TASK DATA:
------------------------

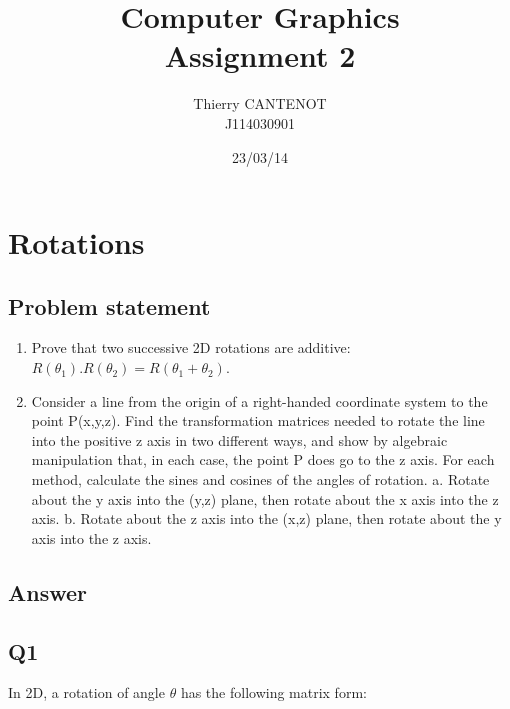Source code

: \documentclass[a4paper,10pt]{article}
\title{\textbf{Computer Graphics} \\ Assignment 2}
\author{Thierry CANTENOT \\ J114030901}
\date{23/03/14}
\begin{document}
\maketitle

\section{Rotations}
\bigskip

\subsection{Problem statement}
\bigskip

\begin{enumerate}
\item Prove that two successive 2D rotations are additive:\\ $R(\theta_1) . R(\theta_2) = R(\theta_1+\theta_2)$.

\bigskip
\item Consider a line from the origin of a right-handed coordinate system to the point P(x,y,z). Find the transformation matrices needed to rotate the line into the positive z axis in two different ways, and show by algebraic manipulation that, in each case, the point P does go to the z axis. For each method, calculate the sines and cosines of the angles of rotation.
a. Rotate about the y axis into the (y,z) plane, then rotate about the x axis into the z axis.
b. Rotate about the z axis into the (x,z) plane, then rotate about the y axis into the z axis.

\end{enumerate}

\pagebreak
\subsection{Answer}
\bigskip

\subsection{Q1}
\bigskip
In 2D, a rotation of angle $\theta$ has the following matrix form:
\end{document}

------------------------

YOUR INSTRUCTIONS:
Pictures stay out of this copy; write out the entries above exactly.

TASK ANSWER:
Source code

: \documentclass[a4paper,10pt]{article}
\title{\textbf{Computer Graphics} \\ Assignment 2}
\author{Thierry CANTENOT \\ J114030901}
\date{23/03/14}
\begin{document}
\maketitle

\section{Rotations}
\bigskip

\subsection{Problem statement}
\bigskip

\begin{enumerate}
\item Prove that two successive 2D rotations are additive:\\ $R(\theta_1) . R(\theta_2) = R(\theta_1+\theta_2)$.

\bigskip
\item Consider a line from the origin of a right-handed coordinate system to the point P(x,y,z). Find the transformation matrices needed to rotate the line into the positive z axis in two different ways, and show by algebraic manipulation that, in each case, the point P does go to the z axis. For each method, calculate the sines and cosines of the angles of rotation.
a. Rotate about the y axis into the (y,z) plane, then rotate about the x axis into the z axis.
b. Rotate about the z axis into the (x,z) plane, then rotate about the y axis into the z axis.

\end{enumerate}

\pagebreak
\subsection{Answer}
\bigskip

\subsection{Q1}
\bigskip
In 2D, a rotation of angle $\theta$ has the following matrix form:
\end{document}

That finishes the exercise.